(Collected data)

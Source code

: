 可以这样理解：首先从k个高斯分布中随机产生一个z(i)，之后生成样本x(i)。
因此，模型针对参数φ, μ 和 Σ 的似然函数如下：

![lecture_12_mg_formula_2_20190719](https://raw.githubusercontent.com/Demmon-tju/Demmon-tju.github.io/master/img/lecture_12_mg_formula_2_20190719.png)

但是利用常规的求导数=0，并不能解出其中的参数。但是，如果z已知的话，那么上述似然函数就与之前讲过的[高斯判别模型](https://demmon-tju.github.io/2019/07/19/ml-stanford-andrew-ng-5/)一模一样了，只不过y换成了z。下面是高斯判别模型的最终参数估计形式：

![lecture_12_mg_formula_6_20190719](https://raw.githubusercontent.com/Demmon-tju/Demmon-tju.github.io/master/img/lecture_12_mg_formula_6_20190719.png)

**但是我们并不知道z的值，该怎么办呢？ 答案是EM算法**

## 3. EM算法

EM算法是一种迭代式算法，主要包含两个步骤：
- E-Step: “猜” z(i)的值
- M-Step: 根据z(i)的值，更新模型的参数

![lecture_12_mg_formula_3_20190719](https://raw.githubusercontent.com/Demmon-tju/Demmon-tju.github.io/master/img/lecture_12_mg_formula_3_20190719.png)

• [Problem to solve]: Send back each record exactly, and include them all.

• [Written solution]:
Source code

: 可以这样理解：首先从k个高斯分布中随机产生一个z(i)，之后生成样本x(i)。
因此，模型针对参数φ, μ 和 Σ 的似然函数如下：

![lecture_12_mg_formula_2_20190719](https://raw.githubusercontent.com/Demmon-tju/Demmon-tju.github.io/master/img/lecture_12_mg_formula_2_20190719.png)

但是利用常规的求导数=0，并不能解出其中的参数。但是，如果z已知的话，那么上述似然函数就与之前讲过的[高斯判别模型](https://demmon-tju.github.io/2019/07/19/ml-stanford-andrew-ng-5/)一模一样了，只不过y换成了z。下面是高斯判别模型的最终参数估计形式：

![lecture_12_mg_formula_6_20190719](https://raw.githubusercontent.com/Demmon-tju/Demmon-tju.github.io/master/img/lecture_12_mg_formula_6_20190719.png)

**但是我们并不知道z的值，该怎么办呢？ 答案是EM算法**

## 3. EM算法

EM算法是一种迭代式算法，主要包含两个步骤：
- E-Step: “猜” z(i)的值
- M-Step: 根据z(i)的值，更新模型的参数

![lecture_12_mg_formula_3_20190719](https://raw.githubusercontent.com/Demmon-tju/Demmon-tju.github.io/master/img/lecture_12_mg_formula_3_20190719.png)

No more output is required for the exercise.